That will load a screen up with four options, allowing you to remove:

  • Individual URLs (a particular page, image or anything with a specific URL that’s listed in Google)
  • Directories: (all pages within particular sections of your site, such as within the /about/ area)
  • Entire Site: (want to wipe out your entire site? Go ahead!)
  • Cached Copy: (want a page to be listed, but not have a copy of it cached anymore?)

Removing URLs

To remove individual URL, directories or your entire site with the new tools, you must block crawling of these using either the robots.txt or meta robots tag options. Alternatively, if the page, pages or entire site are physically gone from the internet — returning 404 "not found" or 410 "gone" error codes – then the tools can also process the request.

To remove a URL, you enter that URL. Up to 100 can be entered at a time using the form (if you want do more than this, submit the first 100, then start again with a fresh form). To delete directories or entire web sites, you enter the directory path or the web site address using separate forms.

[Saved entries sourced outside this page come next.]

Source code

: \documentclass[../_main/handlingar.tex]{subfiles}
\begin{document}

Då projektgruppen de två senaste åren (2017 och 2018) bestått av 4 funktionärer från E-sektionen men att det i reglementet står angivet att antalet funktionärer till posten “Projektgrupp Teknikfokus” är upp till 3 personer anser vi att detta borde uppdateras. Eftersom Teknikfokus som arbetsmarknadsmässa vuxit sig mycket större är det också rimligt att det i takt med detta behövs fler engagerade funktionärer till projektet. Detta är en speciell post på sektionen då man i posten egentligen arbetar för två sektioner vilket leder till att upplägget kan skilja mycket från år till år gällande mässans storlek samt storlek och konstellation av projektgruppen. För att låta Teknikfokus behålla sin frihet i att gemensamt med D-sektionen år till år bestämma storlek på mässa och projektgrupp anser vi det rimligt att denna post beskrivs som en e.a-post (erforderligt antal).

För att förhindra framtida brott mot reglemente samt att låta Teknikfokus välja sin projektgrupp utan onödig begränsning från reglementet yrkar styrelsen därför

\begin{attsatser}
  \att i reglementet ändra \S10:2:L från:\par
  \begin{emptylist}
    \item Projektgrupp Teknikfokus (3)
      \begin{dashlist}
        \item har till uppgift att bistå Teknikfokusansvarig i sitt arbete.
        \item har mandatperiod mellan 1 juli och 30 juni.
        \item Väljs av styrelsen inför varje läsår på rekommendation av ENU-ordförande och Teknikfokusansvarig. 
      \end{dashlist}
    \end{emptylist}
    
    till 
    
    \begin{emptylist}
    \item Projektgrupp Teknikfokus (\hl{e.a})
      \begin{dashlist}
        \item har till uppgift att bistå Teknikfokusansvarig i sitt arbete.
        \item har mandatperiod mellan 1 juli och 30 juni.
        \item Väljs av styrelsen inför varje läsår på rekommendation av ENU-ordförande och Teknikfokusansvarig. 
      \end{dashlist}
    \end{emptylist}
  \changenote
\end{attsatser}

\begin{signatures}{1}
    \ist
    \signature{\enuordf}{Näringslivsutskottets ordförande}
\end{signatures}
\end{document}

After submitting a request, the deletion will go into a processing queue. You can monitor the status of any request using the "Current Requests" tab of the URL Removals screen. Requests in progress are flagged as "Pending." Those removed get flagged "Removed" and appear on the "Removed Content" tab. If there’s a problem, a "Denied" message appears, with a link to explain more about what problem needs to be corrected.

How long to process a request? The tool should act on any valid requests within 3 to 5 days or faster.

How long will removals last? For six months, once processed — and regardless of whatever you do on your web site during that time, unless you specifically ask for reinclusion.

For example, say you remove a page from your web site, then ask for the page to be removed from Google using the removal tool. Two weeks later, you put the page back up. Google will still continue to follow the original instructions, not to include the page, even though it exists.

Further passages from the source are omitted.